[[ Entries supplied open ]]

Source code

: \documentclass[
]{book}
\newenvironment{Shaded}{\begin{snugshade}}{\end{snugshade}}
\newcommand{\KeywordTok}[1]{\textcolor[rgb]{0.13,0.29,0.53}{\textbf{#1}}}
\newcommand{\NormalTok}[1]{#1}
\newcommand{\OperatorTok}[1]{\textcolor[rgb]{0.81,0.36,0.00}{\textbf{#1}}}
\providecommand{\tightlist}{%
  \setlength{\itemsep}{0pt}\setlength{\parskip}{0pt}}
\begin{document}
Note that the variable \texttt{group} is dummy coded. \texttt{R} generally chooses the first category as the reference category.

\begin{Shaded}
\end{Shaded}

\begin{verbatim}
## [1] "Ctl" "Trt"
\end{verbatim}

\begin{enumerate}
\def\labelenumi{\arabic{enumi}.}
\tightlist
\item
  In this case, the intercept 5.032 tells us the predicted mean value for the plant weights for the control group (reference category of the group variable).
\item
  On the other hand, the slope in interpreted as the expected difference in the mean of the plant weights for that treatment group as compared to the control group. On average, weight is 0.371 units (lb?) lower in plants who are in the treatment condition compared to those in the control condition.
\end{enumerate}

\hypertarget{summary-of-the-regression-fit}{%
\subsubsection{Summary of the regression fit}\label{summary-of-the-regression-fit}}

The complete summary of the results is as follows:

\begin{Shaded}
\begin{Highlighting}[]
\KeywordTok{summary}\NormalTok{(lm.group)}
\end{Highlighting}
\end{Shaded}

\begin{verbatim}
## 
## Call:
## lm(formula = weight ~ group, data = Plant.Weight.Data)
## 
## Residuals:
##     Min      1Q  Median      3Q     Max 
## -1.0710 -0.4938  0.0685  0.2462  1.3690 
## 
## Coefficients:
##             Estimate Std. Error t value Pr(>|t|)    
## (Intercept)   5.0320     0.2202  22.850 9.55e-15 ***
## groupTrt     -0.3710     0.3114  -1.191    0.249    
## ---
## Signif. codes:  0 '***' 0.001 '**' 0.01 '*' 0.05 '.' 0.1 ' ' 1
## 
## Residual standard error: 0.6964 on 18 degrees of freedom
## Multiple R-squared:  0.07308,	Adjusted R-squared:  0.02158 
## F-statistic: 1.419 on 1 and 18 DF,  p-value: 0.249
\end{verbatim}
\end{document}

[[ Entries supplied closed ]]

◆ Exercise brief:
Once you have read the listing above, set it down again without alteration.

◆ Response to this exercise:
Source code

: \documentclass[
]{book}
\newenvironment{Shaded}{\begin{snugshade}}{\end{snugshade}}
\newcommand{\KeywordTok}[1]{\textcolor[rgb]{0.13,0.29,0.53}{\textbf{#1}}}
\newcommand{\NormalTok}[1]{#1}
\newcommand{\OperatorTok}[1]{\textcolor[rgb]{0.81,0.36,0.00}{\textbf{#1}}}
\providecommand{\tightlist}{%
  \setlength{\itemsep}{0pt}\setlength{\parskip}{0pt}}
\begin{document}
Note that the variable \texttt{group} is dummy coded. \texttt{R} generally chooses the first category as the reference category.

\begin{Shaded}
\end{Shaded}

\begin{verbatim}
## [1] "Ctl" "Trt"
\end{verbatim}

\begin{enumerate}
\def\labelenumi{\arabic{enumi}.}
\tightlist
\item
  In this case, the intercept 5.032 tells us the predicted mean value for the plant weights for the control group (reference category of the group variable).
\item
  On the other hand, the slope in interpreted as the expected difference in the mean of the plant weights for that treatment group as compared to the control group. On average, weight is 0.371 units (lb?) lower in plants who are in the treatment condition compared to those in the control condition.
\end{enumerate}

\hypertarget{summary-of-the-regression-fit}{%
\subsubsection{Summary of the regression fit}\label{summary-of-the-regression-fit}}

The complete summary of the results is as follows:

\begin{Shaded}
\begin{Highlighting}[]
\KeywordTok{summary}\NormalTok{(lm.group)}
\end{Highlighting}
\end{Shaded}

\begin{verbatim}
## 
## Call:
## lm(formula = weight ~ group, data = Plant.Weight.Data)
## 
## Residuals:
##     Min      1Q  Median      3Q     Max 
## -1.0710 -0.4938  0.0685  0.2462  1.3690 
## 
## Coefficients:
##             Estimate Std. Error t value Pr(>|t|)    
## (Intercept)   5.0320     0.2202  22.850 9.55e-15 ***
## groupTrt     -0.3710     0.3114  -1.191    0.249    
## ---
## Signif. codes:  0 '***' 0.001 '**' 0.01 '*' 0.05 '.' 0.1 ' ' 1
## 
## Residual standard error: 0.6964 on 18 degrees of freedom
## Multiple R-squared:  0.07308,	Adjusted R-squared:  0.02158 
## F-statistic: 1.419 on 1 and 18 DF,  p-value: 0.249
\end{verbatim}
\end{document}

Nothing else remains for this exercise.